I dissent. The effect of the majority decision is to require one citizen to pay taxes owed by another citizen. Such a requirement is a taking of property without due process of law. The legislature granted the testator the authority to require that the estate pay all inheritance taxes owed. In effect, the testator has the power to limit the amount each devisee shall receive irrespective of favorable treatment which any devisee might otherwise receive by the state's inheritance tax rate. For example, assume that a testator, who has an estate of $1,000, wishes that all inheritance taxes be paid from that sum before a distribution of one-half is made to his friend, X, and one-half to his son, B. If X's tax rate, as a collateral heir, is 15% and his son's rate, as a direct heir, is 2% and these amounts are deducted from the estate prior to distribution, both X and B would receive $457.50 from the residuary estate. That amount is computed as follows: $1,000 / 2 X 2% = $10 inheritance tax due on B's share of the estate $1,000 / 2 X 15% = $75 inheritance tax due on X's share of the estate $75 $10 = $85.00 total inheritance tax due from the estate $1,000 - $85 = $915 residuary estate to be divided equally between X and B Therefore, X and B each receive $457.50 from the residuary estate. If, on the other hand, the tax had been payable by each devisee rather than by the estate, X would have received a net amount of $425 ($500 --

[ 454 Pa. Page 549]

$75) and B would have received a net amount of $490 ($500 -- $10). However, the testator, notwithstanding the fact that the state would give more favorable treatment to his son as a direct heir, wanted X to share equally with B. The testator could conceivably have computed the tax that the direct heir and the collateral heir would be required to pay and have divided his estate accordingly so that X and B would still be treated equally.
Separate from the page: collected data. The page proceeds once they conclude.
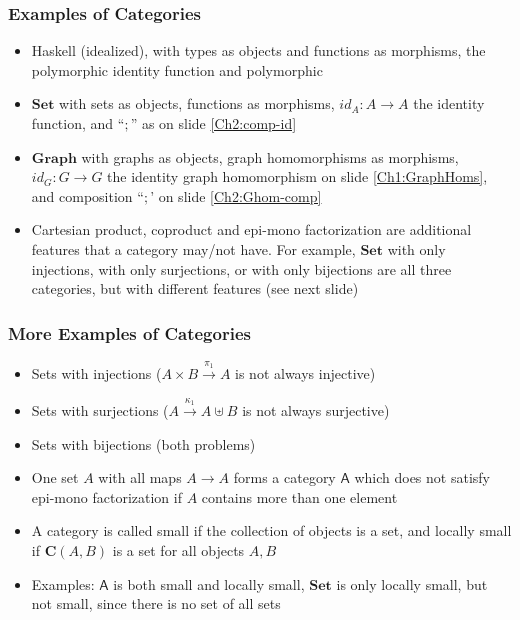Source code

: \documentclass[handout]{beamer}
\newcommand{\bfsf}[1]{{\boldsymbol{#1}}}
\newcommand{\Set}{\bfsf{Set}}
\newcommand{\Gra}{\bfsf{Graph}}
\newcommand{\CC}{\bfsf{C}}
\begin{document}
\frame
  {   
    \frametitle{Examples of Categories}\label{Ch2:ExaCat}

 \begin{itemize}[<+->]
\item Haskell (idealized), with types as objects and functions as morphisms, 
the polymorphic identity function and polymorphic 
\item $\Set$ with sets as objects, functions as morphisms,
$id_A: A\to A$ the identity function, and ``$;$'' as on slide \ref{Ch2:comp-id}
\item $\Gra$ with graphs as objects, graph homomorphisms as morphisms,
$id_G: G\to G$ the identity graph homomorphism on slide \ref{Ch1:GraphHoms}, 
and composition ``$;$' on slide \ref{Ch2:Ghom-comp}
\item Cartesian product, coproduct and epi-mono factorization are additional
features that a category may/not have. For example, $\Set$ with only injections,
with only surjections, or with only bijections are all three categories, but
with different features (see next slide)
 \end{itemize}

 }

\frame
  {   
    \frametitle{More Examples of Categories}\label{Ch2:MoreExaCat}

 \begin{itemize}[<+->]
\item Sets with injections ($A\times B \stackrel{\pi_1}{\to} A$ is not always injective)
\item Sets with surjections ($ A\stackrel{\kappa_1}{\to} A\uplus B$ is not always surjective)
\item Sets with bijections (both problems)
\item One set $A$ with all maps $A\to A$ forms a category $\mathsf{A}$
which does not satisfy epi-mono factorization if $A$ contains more than one element
\item A category is called small if the collection of objects is a set, and locally small
if $\CC(A,B)$ is a set for all objects $A,B$
\item Examples: $\mathsf{A}$ is both small and locally small, $\Set$ is only locally small,
but not small, since there is no set of all sets
 \end{itemize}
 }
\end{document}
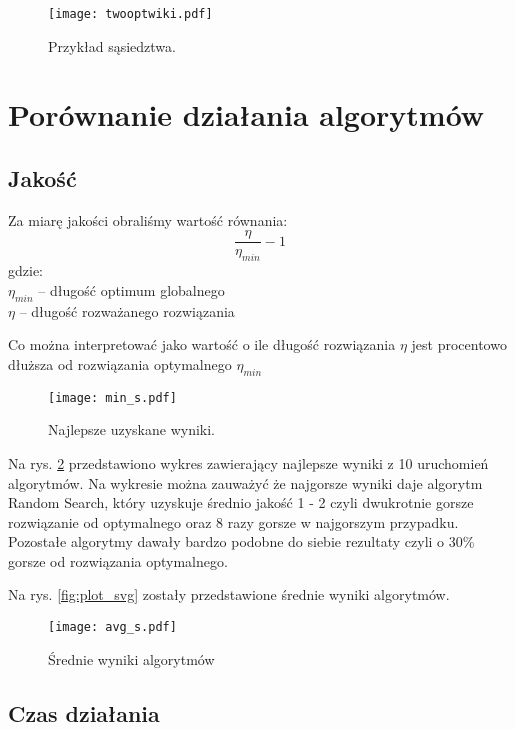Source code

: \documentclass{article}
\begin{document}
\begin{figure} 
\begin{center}
\texttt{[image: twooptwiki.pdf]}
\end{center}
\caption{Przykład sąsiedztwa.}
\label{fig:schemat}
\end{figure}


\section{Porównanie działania algorytmów}


\subsection{Jakość}
Za miarę jakości obraliśmy wartość równania:
$$ \frac{\eta}{\eta_{min}}-1 $$
gdzie:\\
$\eta_{min}$ -- długość optimum globalnego \\
$\eta$ -- długość rozważanego rozwiązania

Co można interpretować jako wartość o ile długość rozwiązania $\eta$ jest procentowo dłuższa od rozwiązania optymalnego $\eta_{min}$

\begin{figure}[h!]
\begin{center}
\texttt{[image: min\_s.pdf]}
\end{center}
\caption{Najlepsze uzyskane wyniki.}
\label{fig:plot_min}
\end{figure}

Na rys. \ref{fig:plot_min} przedstawiono wykres zawierający najlepsze wyniki z 10 uruchomień algorytmów. Na wykresie można zauważyć że najgorsze wyniki daje algorytm Random Search, który uzyskuje średnio jakość 1 - 2 czyli dwukrotnie gorsze rozwiązanie od optymalnego oraz 8 razy gorsze w najgorszym przypadku. Pozostałe algorytmy dawały bardzo podobne do siebie rezultaty czyli o 30\% gorsze od rozwiązania optymalnego.


Na rys. \ref{fig:plot_svg} zostały przedstawione średnie wyniki algorytmów.

\begin{figure} 
\begin{center}
\texttt{[image: avg\_s.pdf]}
\end{center}
\caption{Średnie wyniki algorytmów}
\label{fig:plot_avg}
\end{figure}

\subsection{Czas działania}
\end{document}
However, rather than requiring the testator to perform an elaborate computation of the tax payable by each devisee, the state provides the testator a short cut -- he can elect to have his estate pay the appropriate taxes directly and then have the net amount remaining, the residuary estate, divided as he wishes. That is the effect of section 718(c). Once this right is afforded to a testator, it is highly inappropriate for the state, simply because it has not collected the tax due immediately or has failed to request that the largest amount payable be held in escrow, to force one devisee to pay more than his appropriate share of the inheritance tax due. The devisee should not have to pay for the state's mistake.

The majority notes that the appellant may seek contribution from the other remaindermen. To force the appellant to absorb the cost of such litigation is to penalize him from the state's error. Furthermore, we cannot require one citizen to pay another's taxes simply because it is more convenient for the state. It should be the state's responsibility, not the appellant's, to seek the taxes due. This is especially true, where, as here, the appellant's position as eventual devisee was not known to him at the time distribution was made. Appellant had no way to protect his interests. The state, however, was certainly able to protect itself at that time. For the state's failure to take appropriate action, we should not now penalize the innocent appellant.

The majority is correct when it states section 718 designates the source of payment of the tax. That

[ 454 Pa. Page 550]

    source in this case was the testator's entire estate and not just the amount passing to the appellant. The state should not try to force the effect of its inaction at the time of initial distribution on the innocent appellant. The state should uphold its promise to the testator -- that it shall follow the testator's wishes if he determines from what source the inheritance taxes will be paid. The Commonwealth has every right to collect the full tax due. It, however, cannot force one, who the state recognizes should not have to pay the entire amount owing, to pay more thanh is fair share. See Zellefrow Estate, 450 Pa. 302, 308, 299 A.2d 248, 251 (1973) (Manderino, J., dissenting).